Omit all pictures. Reproduce exactly the lines from the first line of the records below through the line with "#### :bug: Bug Fix".

INPUT MATERIAL:
┄┄┄┄┄┄
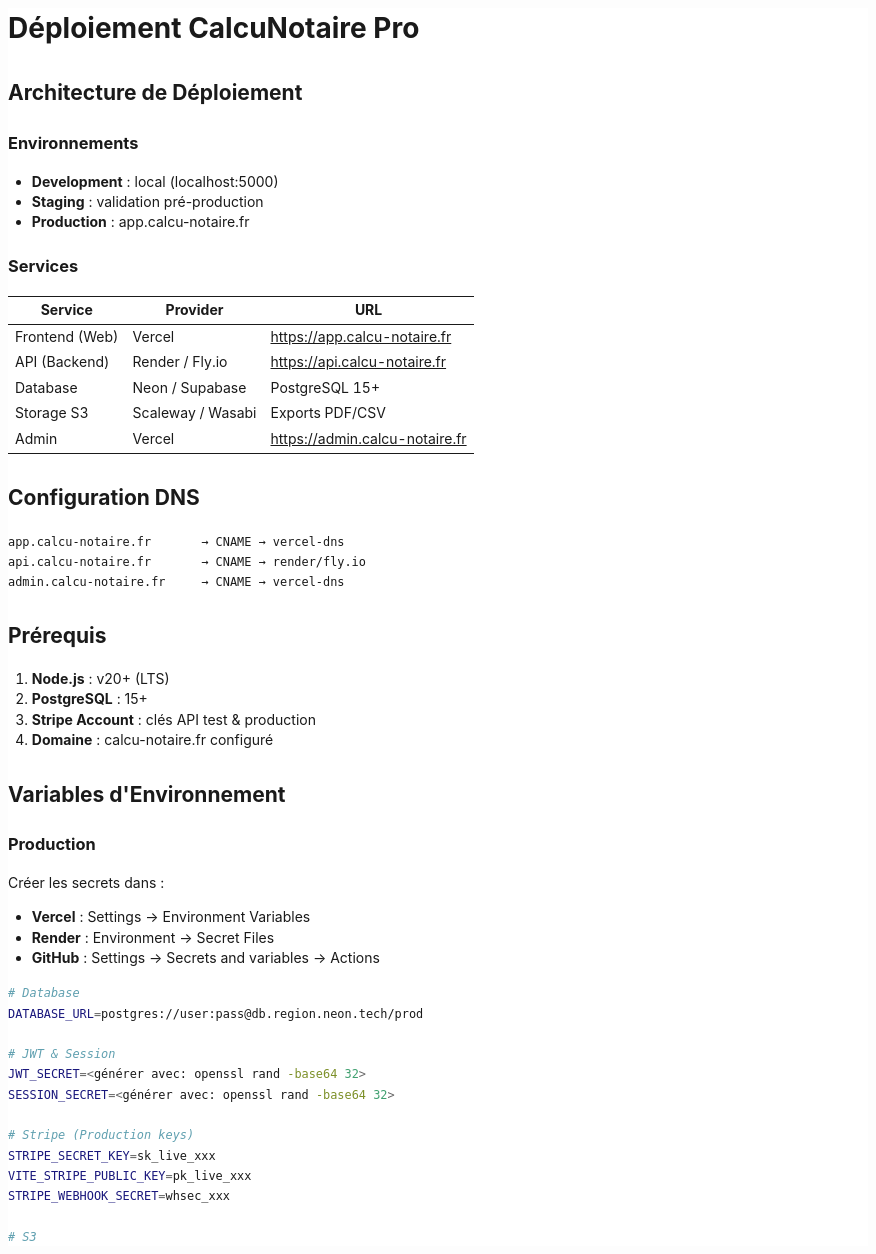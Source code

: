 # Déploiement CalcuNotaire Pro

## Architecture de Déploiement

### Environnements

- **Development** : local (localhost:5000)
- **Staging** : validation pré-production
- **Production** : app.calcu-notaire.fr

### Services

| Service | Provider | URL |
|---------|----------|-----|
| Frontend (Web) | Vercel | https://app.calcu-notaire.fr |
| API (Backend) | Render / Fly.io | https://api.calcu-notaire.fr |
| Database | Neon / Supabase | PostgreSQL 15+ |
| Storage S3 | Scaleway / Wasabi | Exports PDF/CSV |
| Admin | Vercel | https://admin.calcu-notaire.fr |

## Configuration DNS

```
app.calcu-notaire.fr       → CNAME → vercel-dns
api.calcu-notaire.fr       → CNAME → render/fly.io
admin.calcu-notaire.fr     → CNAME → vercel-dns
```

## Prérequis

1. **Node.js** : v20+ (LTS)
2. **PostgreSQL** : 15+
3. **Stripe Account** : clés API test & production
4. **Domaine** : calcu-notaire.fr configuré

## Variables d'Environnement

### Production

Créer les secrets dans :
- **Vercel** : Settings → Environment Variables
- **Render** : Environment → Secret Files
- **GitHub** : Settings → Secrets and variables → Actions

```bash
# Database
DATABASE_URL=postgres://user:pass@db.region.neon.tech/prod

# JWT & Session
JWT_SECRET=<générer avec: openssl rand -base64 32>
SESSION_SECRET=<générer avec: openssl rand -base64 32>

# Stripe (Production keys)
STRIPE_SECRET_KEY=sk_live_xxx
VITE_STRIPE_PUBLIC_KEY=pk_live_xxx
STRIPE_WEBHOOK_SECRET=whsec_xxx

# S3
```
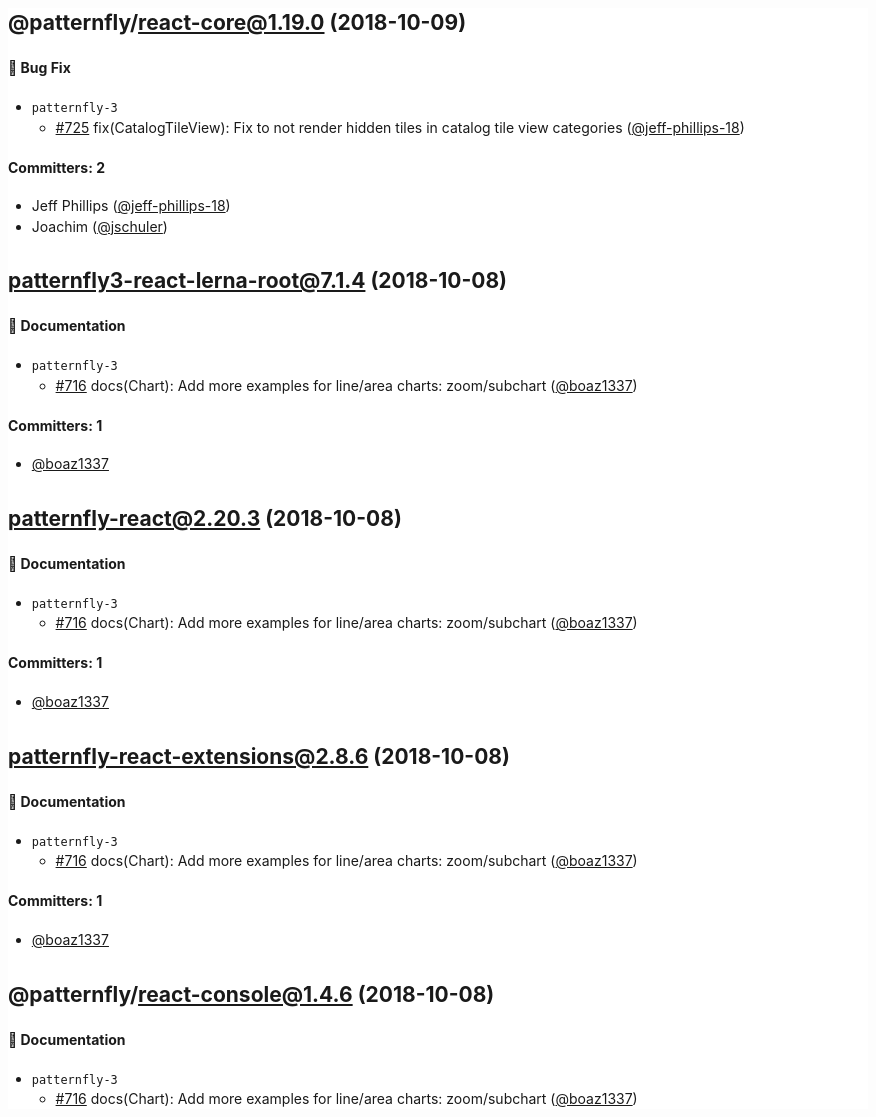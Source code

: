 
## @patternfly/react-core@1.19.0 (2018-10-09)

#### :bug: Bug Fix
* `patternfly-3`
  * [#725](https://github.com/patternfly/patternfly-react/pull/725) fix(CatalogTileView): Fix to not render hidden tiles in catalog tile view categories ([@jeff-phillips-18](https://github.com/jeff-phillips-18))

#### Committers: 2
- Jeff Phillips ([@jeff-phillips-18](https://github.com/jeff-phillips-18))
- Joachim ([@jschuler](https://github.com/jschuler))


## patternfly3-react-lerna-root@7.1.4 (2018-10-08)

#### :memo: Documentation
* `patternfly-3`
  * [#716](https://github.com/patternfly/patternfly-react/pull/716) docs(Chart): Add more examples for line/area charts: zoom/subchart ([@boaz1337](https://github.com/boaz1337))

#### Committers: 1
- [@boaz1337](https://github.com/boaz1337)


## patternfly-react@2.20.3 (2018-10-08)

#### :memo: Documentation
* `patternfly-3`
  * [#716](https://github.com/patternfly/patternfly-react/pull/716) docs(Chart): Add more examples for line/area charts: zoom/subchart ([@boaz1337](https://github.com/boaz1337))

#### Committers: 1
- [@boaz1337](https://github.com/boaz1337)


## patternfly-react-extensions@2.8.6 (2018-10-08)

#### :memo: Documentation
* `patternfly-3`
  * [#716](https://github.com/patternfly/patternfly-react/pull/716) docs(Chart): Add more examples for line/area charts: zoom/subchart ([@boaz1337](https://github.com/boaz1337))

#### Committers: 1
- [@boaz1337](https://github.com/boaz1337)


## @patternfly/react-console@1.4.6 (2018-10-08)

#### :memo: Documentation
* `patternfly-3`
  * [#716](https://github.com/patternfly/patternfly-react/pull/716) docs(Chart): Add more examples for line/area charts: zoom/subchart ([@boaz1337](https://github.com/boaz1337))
┄┄┄┄┄┄
RESPONSE TO THIS EXERCISE:
Source code

: # Déploiement CalcuNotaire Pro

## Architecture de Déploiement

### Environnements

- **Development** : local (localhost:5000)
- **Staging** : validation pré-production
- **Production** : app.calcu-notaire.fr

### Services

| Service | Provider | URL |
|---------|----------|-----|
| Frontend (Web) | Vercel | https://app.calcu-notaire.fr |
| API (Backend) | Render / Fly.io | https://api.calcu-notaire.fr |
| Database | Neon / Supabase | PostgreSQL 15+ |
| Storage S3 | Scaleway / Wasabi | Exports PDF/CSV |
| Admin | Vercel | https://admin.calcu-notaire.fr |

## Configuration DNS

```
app.calcu-notaire.fr       → CNAME → vercel-dns
api.calcu-notaire.fr       → CNAME → render/fly.io
admin.calcu-notaire.fr     → CNAME → vercel-dns
```

## Prérequis

1. **Node.js** : v20+ (LTS)
2. **PostgreSQL** : 15+
3. **Stripe Account** : clés API test & production
4. **Domaine** : calcu-notaire.fr configuré

## Variables d'Environnement

### Production

Créer les secrets dans :
- **Vercel** : Settings → Environment Variables
- **Render** : Environment → Secret Files
- **GitHub** : Settings → Secrets and variables → Actions

```bash
# Database
DATABASE_URL=postgres://user:pass@db.region.neon.tech/prod

# JWT & Session
JWT_SECRET=<générer avec: openssl rand -base64 32>
SESSION_SECRET=<générer avec: openssl rand -base64 32>

# Stripe (Production keys)
STRIPE_SECRET_KEY=sk_live_xxx
VITE_STRIPE_PUBLIC_KEY=pk_live_xxx
STRIPE_WEBHOOK_SECRET=whsec_xxx

# S3
```
Source code

: 
## @patternfly/react-core@1.19.0 (2018-10-09)

#### :bug: Bug Fix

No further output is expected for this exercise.